Более ни движения на оцепенелой воде внизу, ни голоса, ни шагов. Дож спит, Тинторетто спит, Монтеверди спит, Рильке спит, Гёте спит, львы, драконы, василиски, статуи святых и героев — все они спят, пока не приплывут первые лодки с рыбой и свежей зеленью и вновь не начнется симфония сотен тысяч шагов.
Цинковый свет, художник пока не знает, что ему делать с этим днем, оставить так, добавить меди, подернутой зеленью, сгустить серый или просто залить все светом. Погода летучих мышей — когда начинается дождь, все раскрывают зонтики, превращаясь в летучих мышей. Пять минут спустя опять светит солнце, по Рива-дельи-Скьявони гуляет ветер, вода взбудоражена, как нервная актриса, я чую у своих ног запах моря, потому что сижу на деревянной лесенке, которая спускается прямо в воду. «Здесь жил Петрарка» — написано у меня за спиной, «l’illustre messer Francesco Petrarca essendogli compagno nell’incantevole soggiorno l’amico Giovanni Boccaccio»[7], и теперь я хочу увидеть то, что, стоя здесь, возле дома, видели они, эти два господина со вдумчивым взором. Мыс в самом конце sestiere[8] Дорсодуро, где ныне два атланта несут на плечах золотой шар на куполе Таможни, но ее тогда еще не было. Раньше это место называлось Punta del sale[9], из-за множества соляных складов на набережной Дзаттере. А прямо напротив, на островке, где сейчас расположена неоклассическая громада Сан-Джорджо-Маджоре, находилось бенедиктинское аббатство, которое теперь, когда подле меня стоят Петрарка и Боккаччо, загадочным образом исчезает.

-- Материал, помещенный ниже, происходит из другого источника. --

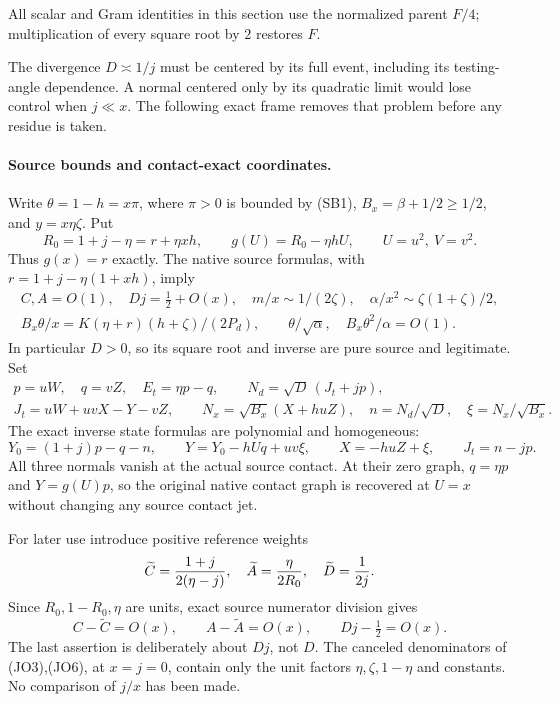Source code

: All scalar and Gram identities in this section use the normalized
parent $F/4$; multiplication of every square root by $2$ restores $F$.

The divergence $D\asymp1/j$ must be centered by its full event,
including its testing-angle dependence. A normal centered only by its
quadratic limit would lose control when $j\ll x$. The following exact
frame removes that problem before any residue is taken.

\paragraph{Source bounds and contact-exact coordinates.}
Write $\theta=1-h=x\pi$, where $\pi>0$ is bounded by (SB1),
$B_x=\beta+1/2\ge1/2$, and $y=x\eta\zeta$. Put
\[
 R_0=1+j-\eta=r+\eta xh,\qquad
 g(U)=R_0-\eta hU,\qquad U=u^2,\ V=v^2.
                                                               \tag{JO2}
\]
Thus $g(x)=r$ exactly. The native source formulas, with
$r=1+j-\eta(1+xh)$, imply
\[
 \begin{gathered}
 C,A=O(1),\quad Dj=\tfrac12+O(x),\quad
 m/x\sim1/(2\zeta),\quad
 \alpha/x^2\sim\zeta(1+\zeta)/2,\\
 B_x\theta/x=K(\eta+r)(h+\zeta)/(2P_d),\qquad
 \theta/\sqrt\alpha,\quad B_x\theta^2/\alpha=O(1).
 \end{gathered}                                                \tag{JO3}
\]
In particular $D>0$, so its square root and inverse are pure source
and legitimate. Set
\[
 \begin{gathered}
 p=uW,\quad q=vZ,\quad E_t=\eta p-q,\qquad
 N_d=\sqrt D\,(J_t+jp),\\
 J_t=uW+uvX-Y-vZ,\qquad
 N_x=\sqrt{B_x}(X+huZ),\quad
 n=N_d/\sqrt D,\quad \xi=N_x/\sqrt{B_x}.
 \end{gathered}                                                \tag{JO4}
\]
The exact inverse state formulas are polynomial and homogeneous:
\[
 Y_0=(1+j)p-q-n,\qquad
 Y=Y_0-hUq+uv\xi,\qquad X=-huZ+\xi,\qquad
 J_t=n-jp.                                             \tag{JO5}
\]
All three normals vanish at the actual source contact. At their zero
graph, $q=\eta p$ and $Y=g(U)p$, so the original native contact
graph is recovered at $U=x$ without changing any source contact jet.

For later use introduce positive reference weights
\[
 \widetilde C={1+j\over2(\eta-j)},\quad
 \widetilde A={\eta\over2R_0},\quad
 \widetilde D={1\over2j}.
\]
Since $R_0,1-R_0,\eta$ are units, exact source numerator division gives
\[
 C-\widetilde C=O(x),\qquad A-\widetilde A=O(x),\qquad
 Dj-\tfrac12=O(x).                                    \tag{JO6}
\]
The last assertion is deliberately about $Dj$, not $D$. The canceled
denominators of (JO3),(JO6), at $x=j=0$, contain only the unit
factors $\eta,\zeta,1-\eta$ and constants. No comparison of $j/x$
has been made.

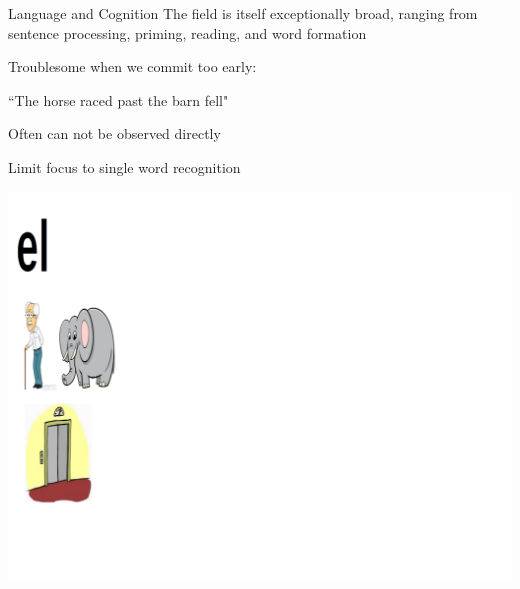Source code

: \documentclass{beamer}
\newcommand{\vp}{\vspace{2mm}}
\begin{document}
\begin{frame}{Language and Cognition}\large
The field is itself exceptionally broad, ranging from sentence processing, priming, reading, and word formation \vspace{4mm}


Troublesome when we commit too early: \vp

\begin{center}
``The horse raced past the barn fell"  \vspace{4mm}
\end{center}

Often can not be observed directly  \vspace{4mm}

Limit focus to single word recognition 



\end{frame}


\begin{frame}
\begin{center}
\includegraphics[scale=0.3]{img/ele_1.png}
\end{center}
\end{frame}
\end{document}
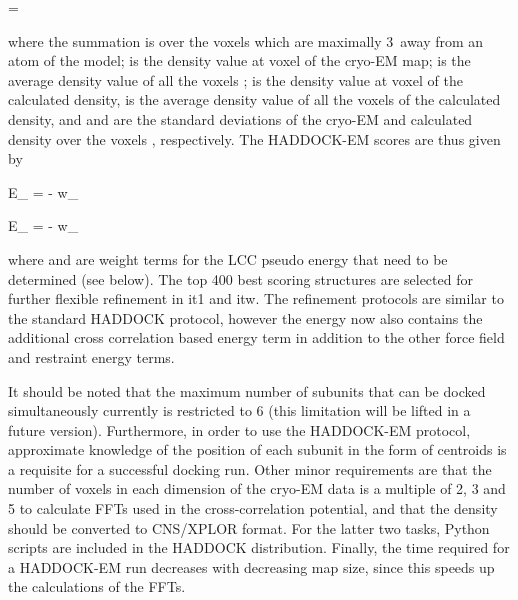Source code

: \startformula
{} = 
\stopformula

where the summation is over the voxels  which are maximally 3\Angstrom\ away from an
atom of the model;  is the density value at voxel  of the cryo-EM
map;  is the average density value of all the voxels ;
 is the density value at voxel  of the calculated density,
 is the average density value of all the voxels  of the
calculated density, and  and  are the standard
deviations of the cryo-EM and calculated density over the voxels ,
respectively. The HADDOCK-EM scores are thus given by

\placeformula[eq:haddock-em-it0]
\startformula
E_{} = \Eitr - w_{} \cdot {}
\stopformula

\startformula
E_{} = \Eitf - w_{} \cdot {}
\stopformula

where  and  are weight terms for the LCC
pseudo energy that need to be determined (see below). The top 400 best scoring
structures are selected for further flexible refinement in it1 and itw.  The
refinement protocols are similar to the standard HADDOCK protocol, however the
energy now also contains the additional cross correlation based energy term in
addition to the other force field and restraint energy terms. 

It should be noted that the maximum number of subunits that can be docked
simultaneously currently is restricted to 6 (this limitation will be lifted in
a future version).  Furthermore, in order to use the HADDOCK-EM protocol,
approximate knowledge of the position of each subunit in the form of centroids
is a requisite for a successful docking run.  Other minor requirements are that
the number of voxels in each dimension of the cryo-EM data is a multiple of 2,
3 and 5 to calculate FFTs used in the cross-correlation potential, and that the
density should be converted to CNS/XPLOR format.  For the latter two tasks,
Python scripts are included in the HADDOCK distribution.  Finally, the time
required for a HADDOCK-EM run decreases with decreasing map size, since this
speeds up the calculations of the FFTs.




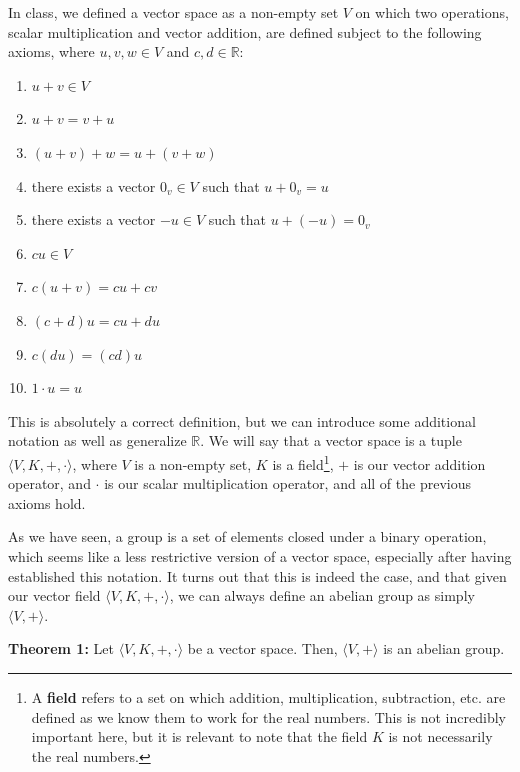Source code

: \documentclass[twoside]{article}
\newcommand{\R}{\mathbb{R}}
\begin{document}
\begin{spacing}{1.25}
In class, we defined a vector space as a non-empty set $V$ on which two operations,
scalar multiplication and vector addition, are defined subject to the following axioms,
where $u,v,w \in V$ and $c,d \in \R$:
\begin{enumerate}
    \item $u+v \in V$
    \item $u+v = v+u$
    \item $(u+v)+w = u+(v+w)$
    \item there exists a vector $0_v \in V$ such that $u+0_v = u$
    \item there exists a vector $-u \in V$ such that $u+(-u) = 0_v$
    \item $cu\in V$
    \item $c(u+v) = cu+cv$
    \item $(c+d)u = cu+du$
    \item $c(du) = (cd)u$
    \item $1 \cdot u = u$
\end{enumerate}
This is absolutely a correct definition, but we can introduce some additional 
notation as well as generalize $\R$. We will say that a vector space is a tuple 
$\langle V, K, +, \cdot \rangle$, where $V$ is a non-empty set, $K$ is a field\footnote[2]{A \textbf{field} refers to a set on which addition, multiplication, subtraction, etc. are defined as we know them to work for the real numbers. This is not incredibly important here, but it is relevant to note that the field $K$ is not necessarily the real numbers.},
$+$ is our vector addition operator, and $\cdot$ is our scalar multiplication operator,
and all of the previous axioms hold.

As we have seen, a group is a set of elements closed under a binary operation, which 
seems like a less restrictive version of a vector space, especially after having 
established this notation. It turns out that this is indeed the case, and that 
given our vector field $\langle V, K, +, \cdot \rangle$, we can always define 
an abelian group as simply $\langle V, + \rangle$.

\begin{mdframed}[roundcorner=10pt, backgroundcolor=gray!10]
  \textbf{Theorem 1:} Let $\langle V, K, +, \cdot \rangle$ be a vector space. Then,
  $\langle V, + \rangle$ is an abelian group.
\end{mdframed}


\end{spacing}
\end{document}
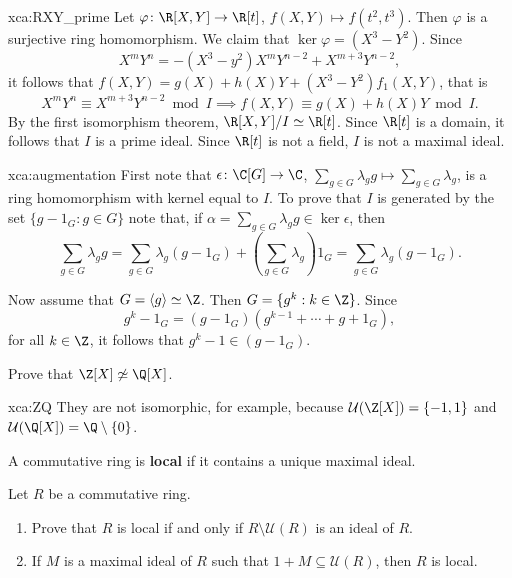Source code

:\begin{sol}{xca:RXY_prime}
	Let $\varphi\colon\R[X,Y]\to\R[t]$, $f(X,Y)\mapsto f(t^2,t^3)$. 
	Then $\varphi$ is a surjective ring homomorphism. We claim that
	$\ker\varphi=(X^3-Y^2)$. Since 
	\[
		X^mY^n=-(X^3-y^2)X^mY^{n-2}+X^{m+3}Y^{n-2}, 
	\]
	it follows
	that $f(X,Y)=g(X)+h(X)Y+(X^3-Y^2)f_1(X,Y)$, that is 
	\[
	X^mY^n\equiv X^{m+3}Y^{n-2}\bmod I
	\implies
	f(X,Y)\equiv g(X)+h(X)Y\bmod I.
	\]
	By the first isomorphism theorem, $\R[X,Y]/I\simeq\R[t]$. Since $\R[t]$ is
	a domain, it follows that $I$ is a prime ideal. 
	Since $\R[t]$ is not a
	field, $I$ is not a maximal ideal.
\end{sol}

\begin{sol}{xca:augmentation}
	First note that $\epsilon\colon\C[G]\to\C$, $\sum_{g\in G}\lambda_gg\mapsto \sum_{g\in G}\lambda_g$, 
	is a ring homomorphism with kernel equal to $I$. To prove
	that $I$ is generated by the set $\{g-1_G:g\in G\}$ note that, 
	if $\alpha=\sum_{g\in G}\lambda_gg\in \ker\epsilon$, then 
	\[
		\sum_{g\in G}\lambda_gg=\sum_{g\in G}\lambda_g(g-1_G)+\left(\sum_{g\in G}\lambda_g\right)1_G
		=\sum_{g\in G}\lambda_g(g-1_G).
	\]
	
	Now assume that $G=\langle g\rangle\simeq\Z$. Then $G=\{g^k:k\in\Z\}$. 
	Since 
	\[
		g^k-1_G=(g-1_G)(g^{k-1}+\cdots+g+1_G),
	\]
	for all $k\in\Z$, it follows that $g^k-1\in (g-1_G)$. 
\end{sol}

\begin{exercise}
    \label{xca:ZQ}
    Prove that $\Z[X]\not\simeq\Q[X]$.
\end{exercise}

\begin{sol}{xca:ZQ}
    They are not isomorphic, for example, because
    $\mathcal{U}(\Z[X])=\{-1,1\}$ and $\mathcal{U}(\Q[X])=\Q\setminus\{0\}$. 
\end{sol}

A commutative ring is \textbf{local} if it contains a unique maximal ideal. 

\begin{exercise}
    \label{xca:local}
    Let $R$ be a commutative ring.
    \begin{enumerate}
        \item Prove that $R$ is local if and only if $R\setminus\mathcal{U}(R)$ is an ideal of $R$.
        \item If $M$ is a maximal ideal of $R$ such that $1+M\subseteq\mathcal{U}(R)$, then $R$ is local.
    \end{enumerate}
\end{exercise}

Как мне объяснить им это, Палладио? Ностальгией по строгим линиям дохристианского Рима, что воздвигла эти огромные победные храмы на месте их невысокого, вероятно прероманского, скорей всего кирпичного аббатства 982 года, подобно тому как эта же языческая ностальгия уже воздвигла и горделивого Реденторе в нескольких сотнях метров дальше на Джу-декке, и Санта-Мария-делле-Салюте за Таможней у Большого канала? Эти два господина узнают лишь Сан-Марко, по меньшей мере по его силуэту, остальное будет видением, чем-то таким, что загадочным образом выглядит одновременно как воображаемое минувшее и как немыслимое грядущее. Но это уже грезы анахронизма, и на сей раз грезы запретные, ведь, пока вот так сижу в задумчивости, я вижу, как мимо скользит полицейский катерок, поворачивает, возвращается, маневрирует, как умеют только венецианцы, рожденные на воде. Карабинер высовывает голову наружу и говорит, что тут сидеть нельзя: на своей кокосовой циновке я нахожусь на четыре метра дальше от берега, чем положено, это zona militare[10]. Я покорно встаю, не объяснишь ведь, что я разговариваю с Петраркой и Боккаччо, а с морской властью Светлейшей шутить негоже, спроси кого угодно на всех побережьях этого моря!